Os ataques de 11 de setembro no World Trade Center, em Nova York, e no edifício do Pentágono, na Virgínia, deixaram 2.996 mortos, mais de 6.000 feridos e mudaram o mundo. Qualquer um que tivesse consciência naquele momento lembra-se do que estava fazendo e como enfrentou as imagens do primeiro ataque acompanhado ao vivo na televisão e que inaugurou o século XXI com nove meses de atraso. Mas como as crianças enfrentaram isso? É interessante rever, 17 anos após os eventos, como o popular programa Sesame Street explicou a seus espectadores mais jovens como lidar com o medo despertado pelo que aconteceu na capital financeira do mundo. No Brasil foi feita uma adaptação de Sesame Street, chamada Vila Sésamo, baseada nos personagens originais.

"As crianças não estavam cientes do que tinha acontecido. Precisávamos encontrar um modo legítimo de falar disso.  Assim, a equipe decidiu escrever um episódio que falasse dos traumas e medos"

Lewis Bernstein, produtor

A 33ª temporada da série infantil estava em plena filmagem quando que ocorreram os ataques, no final daquele verão nos EUA. O episódio em que a edição tratou do tema, o de número 3.981 (atualmente, a série está no 4.480) foi ao ar em 4 de fevereiro de 2002. Nele, Elmo e Maria estão comendo na loja de Hooper quando irrompe um incêndio na cozinha. Elmo e Maria chamam os bombeiros e o prédio é esvaziado sem nenhuma vítima. Enquanto várias pessoas curiosas se reúnem em frente ao fogo, a sequência termina com um plano fechado de Elmo, que treme de terror e se refugia atrás das costas de Maria.

Elmo está traumatizado e, por isso, se recusa a entrar novamente na loja de Hooper, apesar de o fogo já estar extinto e os bombeiros já terem liberado o local. Um bombeiro se aproxima de Elmo para explicar seu trabalho e como cada parte de seu uniforme o ajuda. Em seguida, convida Elmo e Maria para visitar a sede dos bombeiros para explicar que estão sempre prontos para agir toda vez que há um incêndio. Aliviado, Elmo decide voltar para a loja de Hooper.

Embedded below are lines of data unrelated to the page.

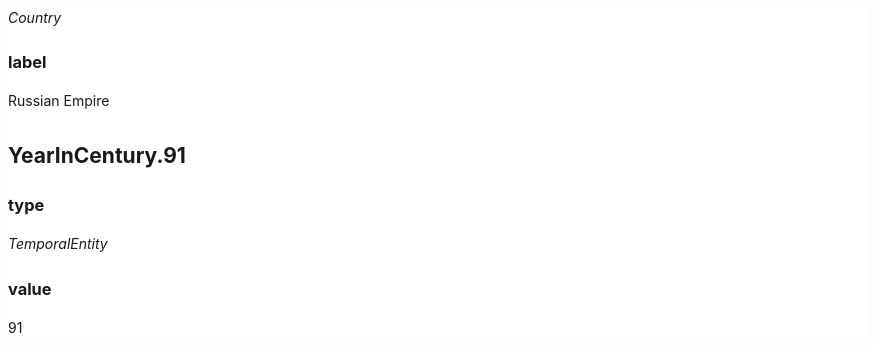 
*Country*

### label


Russian Empire

## YearInCentury.91

### type


*TemporalEntity*

### value


91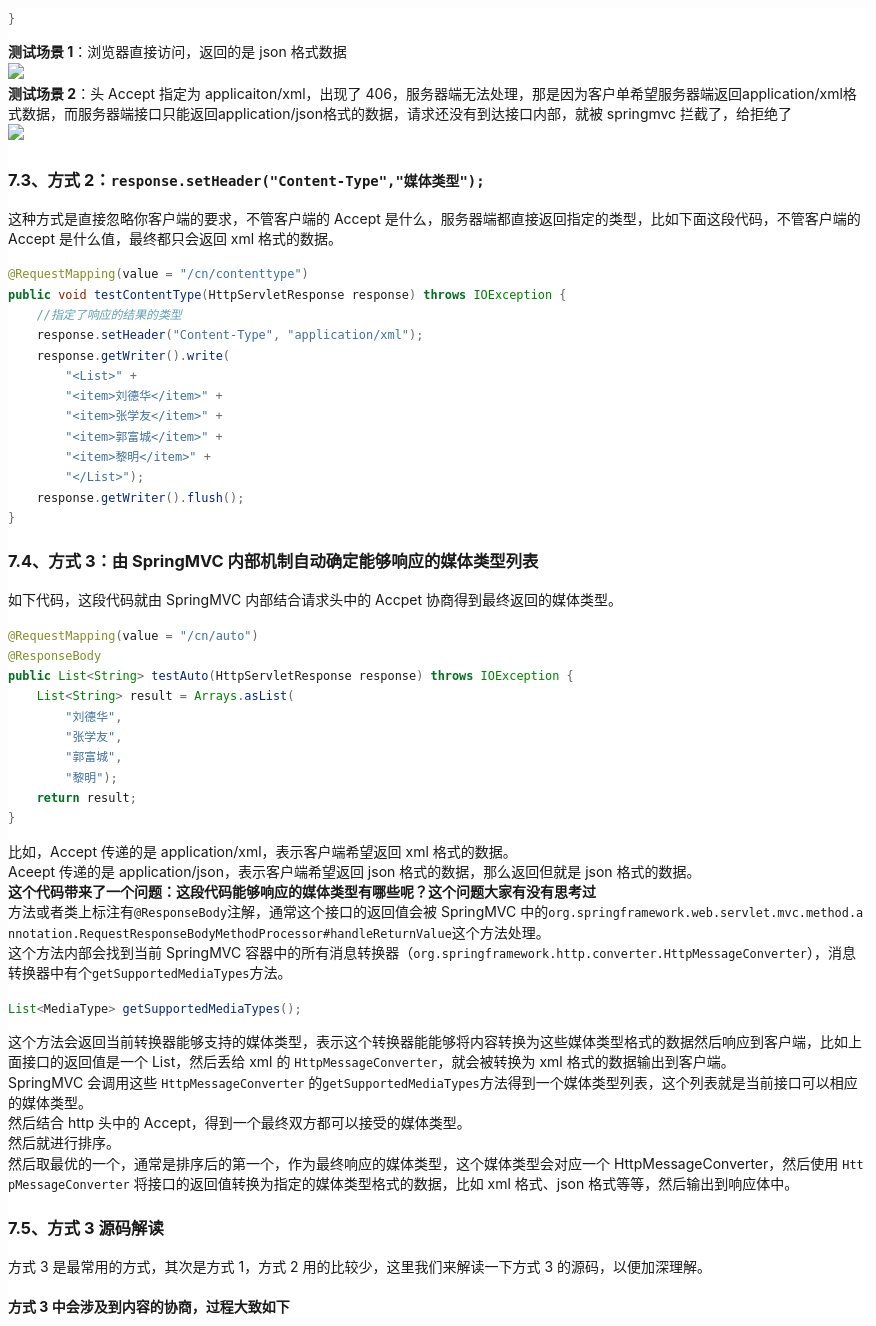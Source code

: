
 ```java
}
```
**测试场景 1**：浏览器直接访问，返回的是 json 格式数据<br />![](https://cdn.nlark.com/yuque/0/2023/png/396745/1683860504564-df291a19-6345-44a6-8d4c-edfb142b568f.png#averageHue=%23fefefd&clientId=u989240be-d0ed-4&from=paste&id=u45f4fb73&originHeight=208&originWidth=463&originalType=url&ratio=2.5&rotation=0&showTitle=false&status=done&style=none&taskId=u98cbe7ff-1df0-4feb-99da-29af0eddef8&title=)<br />**测试场景 2**：头 Accept 指定为 applicaiton/xml，出现了 406，服务器端无法处理，那是因为客户单希望服务器端返回application/xml格式数据，而服务器端接口只能返回application/json格式的数据，请求还没有到达接口内部，就被 springmvc 拦截了，给拒绝了<br />![](https://cdn.nlark.com/yuque/0/2023/png/396745/1683860504518-dbec36e7-fa50-4a89-9b75-f36ee3fa8ca7.png#averageHue=%23fafaf9&clientId=u989240be-d0ed-4&from=paste&id=u4cee4fec&originHeight=495&originWidth=1038&originalType=url&ratio=2.5&rotation=0&showTitle=false&status=done&style=none&taskId=u3957f38a-af5a-453e-8baa-b88bb23bfa7&title=)
<a name="qfyBv"></a>
### 7.3、方式 2：`response.setHeader("Content-Type","媒体类型");`
这种方式是直接忽略你客户端的要求，不管客户端的 Accept 是什么，服务器端都直接返回指定的类型，比如下面这段代码，不管客户端的 Accept 是什么值，最终都只会返回 xml 格式的数据。
```java
@RequestMapping(value = "/cn/contenttype")
public void testContentType(HttpServletResponse response) throws IOException {
    //指定了响应的结果的类型
    response.setHeader("Content-Type", "application/xml");
    response.getWriter().write(
        "<List>" +
        "<item>刘德华</item>" +
        "<item>张学友</item>" +
        "<item>郭富城</item>" +
        "<item>黎明</item>" +
        "</List>");
    response.getWriter().flush();
}
```
<a name="NhAoJ"></a>
### 7.4、方式 3：由 SpringMVC 内部机制自动确定能够响应的媒体类型列表
如下代码，这段代码就由 SpringMVC 内部结合请求头中的 Accpet 协商得到最终返回的媒体类型。
```java
@RequestMapping(value = "/cn/auto")
@ResponseBody
public List<String> testAuto(HttpServletResponse response) throws IOException {
    List<String> result = Arrays.asList(
        "刘德华",
        "张学友",
        "郭富城",
        "黎明");
    return result;
}
```
比如，Accept 传递的是 application/xml，表示客户端希望返回 xml 格式的数据。<br />Aceept 传递的是 application/json，表示客户端希望返回 json 格式的数据，那么返回但就是 json 格式的数据。<br />**这个代码带来了一个问题：这段代码能够响应的媒体类型有哪些呢？这个问题大家有没有思考过**<br />方法或者类上标注有`@ResponseBody`注解，通常这个接口的返回值会被 SpringMVC 中的`org.springframework.web.servlet.mvc.method.annotation.RequestResponseBodyMethodProcessor#handleReturnValue`这个方法处理。<br />这个方法内部会找到当前 SpringMVC 容器中的所有消息转换器（`org.springframework.http.converter.HttpMessageConverter`），消息转换器中有个`getSupportedMediaTypes`方法。
```java
List<MediaType> getSupportedMediaTypes();
```
这个方法会返回当前转换器能够支持的媒体类型，表示这个转换器能能够将内容转换为这些媒体类型格式的数据然后响应到客户端，比如上面接口的返回值是一个 List，然后丢给 xml 的 `HttpMessageConverter`，就会被转换为 xml 格式的数据输出到客户端。<br />SpringMVC 会调用这些 `HttpMessageConverter` 的`getSupportedMediaTypes`方法得到一个媒体类型列表，这个列表就是当前接口可以相应的媒体类型。<br />然后结合 http 头中的 Accept，得到一个最终双方都可以接受的媒体类型。<br />然后就进行排序。<br />然后取最优的一个，通常是排序后的第一个，作为最终响应的媒体类型，这个媒体类型会对应一个 HttpMessageConverter，然后使用 `HttpMessageConverter` 将接口的返回值转换为指定的媒体类型格式的数据，比如 xml 格式、json 格式等等，然后输出到响应体中。
<a name="d8v08"></a>
### 7.5、方式 3 源码解读
方式 3 是最常用的方式，其次是方式 1，方式 2 用的比较少，这里我们来解读一下方式 3 的源码，以便加深理解。
<a name="pqT8g"></a>
#### 方式 3 中会涉及到内容的协商，过程大致如下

Rosemarie Truglio, responsável pela questão educacional do programa, admitiu tempos depois: "Sentimos que precisávamos fazer alguma coisa em resposta ao 11 de Setembro, mas sabíamos que tínhamos que ser muito cuidadosos. Nossos espectadores são muito jovens e os pais estavam se voltando para programas de televisão educacionais, como um refúgio seguro". Para isso, o programa recorreu a imagens e metáforas amigáveis: não há ataque terrorista, mas sim fogo simples, e nele não há chamas, apenas fumaça. Os roteiristas optaram por se concentrar na síndrome de estresse pós-traumático que muitas crianças poderiam sentir nos meses após o ataque e apresentar os bombeiros, cuja figura parece ameaçadora para Elmo no capítulo, como trabalhadores que estão a seu serviço quando há um incêndio. Além de o episódio ser dedicado a eles, muitos dos que aparecem são autênticos bombeiros da cidade de Nova York. Nos atentados morreram 343 bombeiros.

"As crianças não estavam desconectadas do que aconteceu", recordou o produtor Lewis Bernstein. "Precisávamos encontrar uma maneira legítima de falar sobre isso. Então, a equipe decidiu escrever um episódio que falava sobre traumas e medos. Não apenas prestamos homenagem aos bombeiros, mas queríamos ensinar às crianças que você não deve se assustar com coisas que não estão sob seu controle, e que sempre haverá adultos para te proteger e cuidar de você ”.

A maneira como Sesame Street combina ficção e métodos educacionais é a chave para seu sucesso desde 1969 e lhe rendeu 167 prêmios Emmy e 8 prêmios Grammy, tornando-se o programa infantil mais premiado da história. O personagem de Hooper já havia sido um elemento-chave da série quando o ator que lhe deu vida (Will Lee) morreu em 1982. A equipe da série se perguntou se deveria omitir o problema explicando, simplesmente, que Hooper havia se mudado. Mas, depois de consultar vários psicólogos infantis, decidiu abordar a questão da morte e do luto diretamente. Em uma cena que ainda vem sendo estudada hoje, todo o elenco explica ao Big Bird (que no Brasil era chamado de Garibaldo) o que é morte e que Mr. Hooper nunca mais voltará. O episódio foi selecionado pelos Daytime Emmys (os Emmys que premiam os formatos transmitidos diariamente) como um dos dez momentos mais influentes de sua história.